We constructed a sequence of randomly flickering rings covering the whole receptive field (suggested by Dr. B. Borghuis) (Fig. 1). We recorded excitatory and inhibitory currents by voltage clamping in the whole-cell mode. We generated a spatio-temporal filter and a static nonlinearity for both currents. The amplitude of the filter was plotted against ring radius.
Spatial plots of both excitatory and inhibitory currents showed center-surround structure (Fig. 2). Excitatory and inhibitory plots were concentric, such that an increase in excitatory conductance was spatially and temporally aligned with a decrease in inhibitory conductance and vice versa. The excitatory current’s center outweighed its surround (c/s = 4.5) whereas the inhibitory current was spatially balanced (c/s = 1.1). Compared to the excitatory current, the inhibitory current was less rectified. At the resting potential, both inhibitory and excitatory conductances contributed equally to currents in the ganglion cell, and thus these currents showed a typical center-surround structure.

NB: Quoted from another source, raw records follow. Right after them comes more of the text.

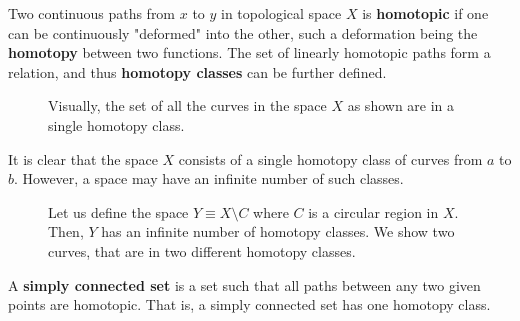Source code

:   \begin{definition}[Homotopy]
    Two continuous paths from $x$ to $y$ in topological space $X$ is \textbf{homotopic} if one can be continuously "deformed" into the other, such a deformation being the \textbf{homotopy} between two functions. The set of linearly homotopic paths form a relation, and thus \textbf{homotopy classes} can be further defined. 
    \begin{figure}[H]
      \centering 
      \caption{Visually, the set of all the curves in the space $X$ as shown are in a single homotopy class.} 
      \label{fig:single_homotopy_class}
    \end{figure}
  \end{definition}

  It is clear that the space $X$ consists of a single homotopy class of curves from $a$ to $b$. However, a space may have an infinite number of such classes. 

  \begin{figure}[H]
    \centering 
    \caption{Let us define the space $Y \equiv X \setminus C$ where $C$ is a circular region in $X$. Then, $Y$ has an infinite number of homotopy classes. We show two curves, that are in two different homotopy classes. }
    \label{fig:homotopy_class}
  \end{figure}

  \begin{definition}
    A \textbf{simply connected set} is a set such that all paths between any two given points are homotopic. That is, a simply connected set has one homotopy class. 
  \end{definition}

The receptive field of the OFF-alpha cell does not result from a conventional antagonism between inhibition and excitation. Instead inhibitory and excitatory conductances synergize with each other. Presumably then, the center-surround antagonism is pre-formed in the presynaptic bipolar and amacrine cells. The amacrine cells provide the inhibitory input and have a stronger receptive field surround than the bipolar cells. Changing the relative driving forces for excitatory and inhibition conductances may allow a dynamic adjustment of center/surround balance that would serve adaptation to strong contrasts or intensities as has been observed for the cortex.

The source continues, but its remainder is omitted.